→ Task data
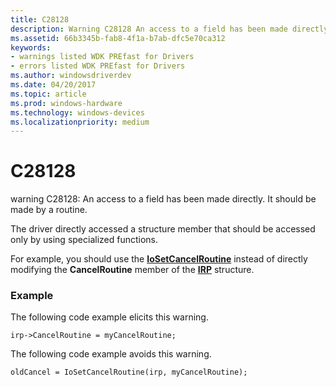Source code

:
 ```yaml
---
title: C28128
description: Warning C28128 An access to a field has been made directly. It should be made by a routine.
ms.assetid: 66b3345b-fab8-4f1a-b7ab-dfc5e70ca312
keywords:
- warnings listed WDK PREfast for Drivers
- errors listed WDK PREfast for Drivers
ms.author: windowsdriverdev
ms.date: 04/20/2017
ms.topic: article
ms.prod: windows-hardware
ms.technology: windows-devices
ms.localizationpriority: medium
---
```


# C28128


warning C28128: An access to a field has been made directly. It should be made by a routine.

The driver directly accessed a structure member that should be accessed only by using specialized functions.

For example, you should use the [**IoSetCancelRoutine**](https://msdn.microsoft.com/library/windows/hardware/ff549674) instead of directly modifying the **CancelRoutine** member of the [**IRP**](https://msdn.microsoft.com/library/windows/hardware/ff550694) structure.

### <span id="example"></span><span id="EXAMPLE"></span>Example

The following code example elicits this warning.

```
irp->CancelRoutine = myCancelRoutine;
```

The following code example avoids this warning.

```
oldCancel = IoSetCancelRoutine(irp, myCancelRoutine);
```

 

 





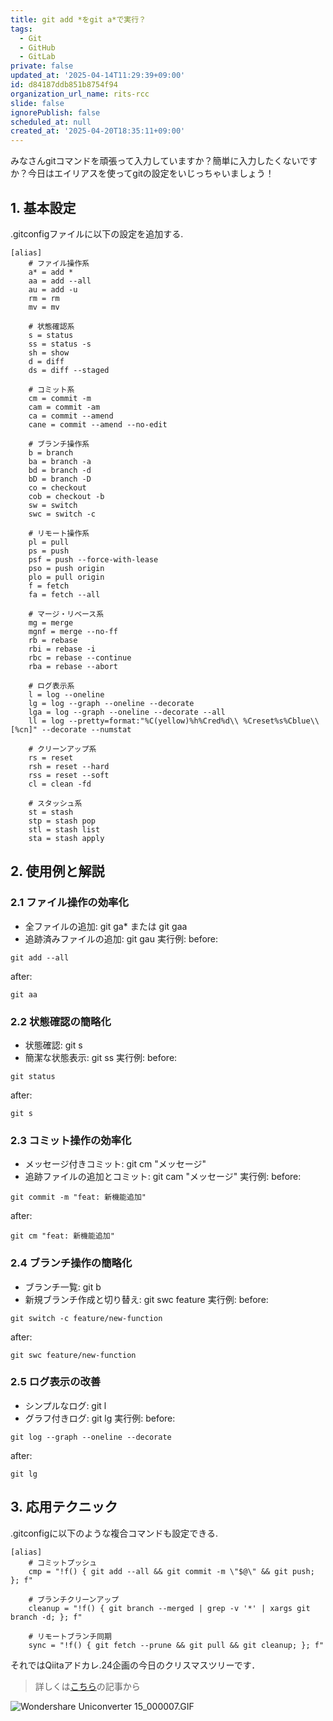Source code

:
 ```yaml
---
title: git add *をgit a*で実行？
tags:
  - Git
  - GitHub
  - GitLab
private: false
updated_at: '2025-04-14T11:29:39+09:00'
id: d84187ddb851b8754f94
organization_url_name: rits-rcc
slide: false
ignorePublish: false
scheduled_at: null
created_at: '2025-04-20T18:35:11+09:00'
---
```

みなさんgitコマンドを頑張って入力していますか？簡単に入力したくないですか？今日はエイリアスを使ってgitの設定をいじっちゃいましょう！

## 1. 基本設定
.gitconfigファイルに以下の設定を追加する.
```.gitcinfig
[alias]
    # ファイル操作系
    a* = add *
    aa = add --all
    au = add -u
    rm = rm
    mv = mv

    # 状態確認系
    s = status
    ss = status -s
    sh = show
    d = diff
    ds = diff --staged
    
    # コミット系
    cm = commit -m
    cam = commit -am
    ca = commit --amend
    cane = commit --amend --no-edit
    
    # ブランチ操作系
    b = branch
    ba = branch -a
    bd = branch -d
    bD = branch -D
    co = checkout
    cob = checkout -b
    sw = switch
    swc = switch -c
    
    # リモート操作系
    pl = pull
    ps = push
    psf = push --force-with-lease
    pso = push origin
    plo = pull origin
    f = fetch
    fa = fetch --all
    
    # マージ・リベース系
    mg = merge
    mgnf = merge --no-ff
    rb = rebase
    rbi = rebase -i
    rbc = rebase --continue
    rba = rebase --abort
    
    # ログ表示系
    l = log --oneline
    lg = log --graph --oneline --decorate
    lga = log --graph --oneline --decorate --all
    ll = log --pretty=format:"%C(yellow)%h%Cred%d\\ %Creset%s%Cblue\\ [%cn]" --decorate --numstat
    
    # クリーンアップ系
    rs = reset
    rsh = reset --hard
    rss = reset --soft
    cl = clean -fd
    
    # スタッシュ系
    st = stash
    stp = stash pop
    stl = stash list
    sta = stash apply
```
## 2. 使用例と解説

### 2.1 ファイル操作の効率化
- 全ファイルの追加: git ga* または git gaa
- 追跡済みファイルの追加: git gau
実行例:
before: 
```
git add --all
```
after: 
```
git aa
```
### 2.2 状態確認の簡略化
- 状態確認: git s
- 簡潔な状態表示: git ss
実行例:
before: 
```
git status
```
after: 
```
git s
```
### 2.3 コミット操作の効率化
- メッセージ付きコミット: git cm "メッセージ"
- 追跡ファイルの追加とコミット: git cam "メッセージ"
実行例:
before: 
```
git commit -m "feat: 新機能追加"
```
after: 
```
git cm "feat: 新機能追加"
```
### 2.4 ブランチ操作の簡略化
- ブランチ一覧: git b
- 新規ブランチ作成と切り替え: git swc feature
実行例:
before: 
```
git switch -c feature/new-function
```
after: 
```
git swc feature/new-function
```
### 2.5 ログ表示の改善
- シンプルなログ: git l
- グラフ付きログ: git lg
実行例:
before:
```
git log --graph --oneline --decorate
```
after: 
```
git lg
```
## 3. 応用テクニック
.gitconfigに以下のような複合コマンドも設定できる.
```.gitconfig
[alias]
    # コミットプッシュ
    cmp = "!f() { git add --all && git commit -m \"$@\" && git push; }; f"
    
    # ブランチクリーンアップ
    cleanup = "!f() { git branch --merged | grep -v '*' | xargs git branch -d; }; f"
    
    # リモートブランチ同期
    sync = "!f() { git fetch --prune && git pull && git cleanup; }; f"
```

それではQiitaアドカレ.24企画の今日のクリスマスツリーです．

> 詳しくは[こちら](https://qiita.com/JavaLangRuntimeException/items/1f4a6febf957f522ba45)の記事から

![Wondershare Uniconverter 15_000007.GIF](https://qiita-image-store.s3.ap-northeast-1.amazonaws.com/0/3757442/39f5e38b-3e71-8b5c-155c-3f5016b981ad.gif)

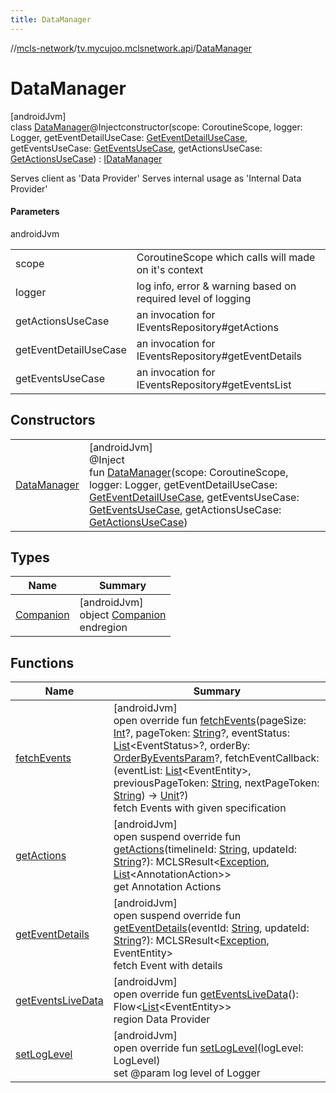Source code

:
 ```yaml
---
title: DataManager
---
```

//[mcls-network](../../../index.html)/[tv.mycujoo.mclsnetwork.api](../index.html)/[DataManager](index.html)



# DataManager



[androidJvm]\
class [DataManager](index.html)@Injectconstructor(scope: CoroutineScope, logger: Logger, getEventDetailUseCase: [GetEventDetailUseCase](../../tv.mycujoo.mclsnetwork.domain.usecase/-get-event-detail-use-case/index.html), getEventsUseCase: [GetEventsUseCase](../../tv.mycujoo.mclsnetwork.domain.usecase/-get-events-use-case/index.html), getActionsUseCase: [GetActionsUseCase](../../tv.mycujoo.mclsnetwork.domain.usecase/-get-actions-use-case/index.html)) : [IDataManager](../../tv.mycujoo.mclsnetwork.data/-i-data-manager/index.html)

Serves client as 'Data Provider' Serves internal usage as 'Internal Data Provider'



#### Parameters


androidJvm

| | |
|---|---|
| scope | CoroutineScope which calls will made on it's context |
| logger | log info, error & warning based on required level of logging |
| getActionsUseCase | an invocation for IEventsRepository#getActions |
| getEventDetailUseCase | an invocation for IEventsRepository#getEventDetails |
| getEventsUseCase | an invocation for IEventsRepository#getEventsList |



## Constructors


| | |
|---|---|
| [DataManager](-data-manager.html) | [androidJvm]<br>@Inject<br>fun [DataManager](-data-manager.html)(scope: CoroutineScope, logger: Logger, getEventDetailUseCase: [GetEventDetailUseCase](../../tv.mycujoo.mclsnetwork.domain.usecase/-get-event-detail-use-case/index.html), getEventsUseCase: [GetEventsUseCase](../../tv.mycujoo.mclsnetwork.domain.usecase/-get-events-use-case/index.html), getActionsUseCase: [GetActionsUseCase](../../tv.mycujoo.mclsnetwork.domain.usecase/-get-actions-use-case/index.html)) |


## Types


| Name | Summary |
|---|---|
| [Companion](-companion/index.html) | [androidJvm]<br>object [Companion](-companion/index.html)<br>endregion |


## Functions


| Name | Summary |
|---|---|
| [fetchEvents](fetch-events.html) | [androidJvm]<br>open override fun [fetchEvents](fetch-events.html)(pageSize: [Int](https://kotlinlang.org/api/latest/jvm/stdlib/kotlin/-int/index.html)?, pageToken: [String](https://kotlinlang.org/api/latest/jvm/stdlib/kotlin/-string/index.html)?, eventStatus: [List](https://kotlinlang.org/api/latest/jvm/stdlib/kotlin.collections/-list/index.html)&lt;EventStatus&gt;?, orderBy: [OrderByEventsParam](../../tv.mycujoo.mclsnetwork.domain.entity/-order-by-events-param/index.html)?, fetchEventCallback: (eventList: [List](https://kotlinlang.org/api/latest/jvm/stdlib/kotlin.collections/-list/index.html)&lt;EventEntity&gt;, previousPageToken: [String](https://kotlinlang.org/api/latest/jvm/stdlib/kotlin/-string/index.html), nextPageToken: [String](https://kotlinlang.org/api/latest/jvm/stdlib/kotlin/-string/index.html)) -&gt; [Unit](https://kotlinlang.org/api/latest/jvm/stdlib/kotlin/-unit/index.html)?)<br>fetch Events with given specification |
| [getActions](get-actions.html) | [androidJvm]<br>open suspend override fun [getActions](get-actions.html)(timelineId: [String](https://kotlinlang.org/api/latest/jvm/stdlib/kotlin/-string/index.html), updateId: [String](https://kotlinlang.org/api/latest/jvm/stdlib/kotlin/-string/index.html)?): MCLSResult&lt;[Exception](https://kotlinlang.org/api/latest/jvm/stdlib/kotlin/-exception/index.html), [List](https://kotlinlang.org/api/latest/jvm/stdlib/kotlin.collections/-list/index.html)&lt;AnnotationAction&gt;&gt;<br>get Annotation Actions |
| [getEventDetails](get-event-details.html) | [androidJvm]<br>open suspend override fun [getEventDetails](get-event-details.html)(eventId: [String](https://kotlinlang.org/api/latest/jvm/stdlib/kotlin/-string/index.html), updateId: [String](https://kotlinlang.org/api/latest/jvm/stdlib/kotlin/-string/index.html)?): MCLSResult&lt;[Exception](https://kotlinlang.org/api/latest/jvm/stdlib/kotlin/-exception/index.html), EventEntity&gt;<br>fetch Event with details |
| [getEventsLiveData](get-events-live-data.html) | [androidJvm]<br>open override fun [getEventsLiveData](get-events-live-data.html)(): Flow&lt;[List](https://kotlinlang.org/api/latest/jvm/stdlib/kotlin.collections/-list/index.html)&lt;EventEntity&gt;&gt;<br>region Data Provider |
| [setLogLevel](set-log-level.html) | [androidJvm]<br>open override fun [setLogLevel](set-log-level.html)(logLevel: LogLevel)<br>set @param log level of Logger |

→ Assignment
Report only how many lines above include "updateId".

→ Expected output
2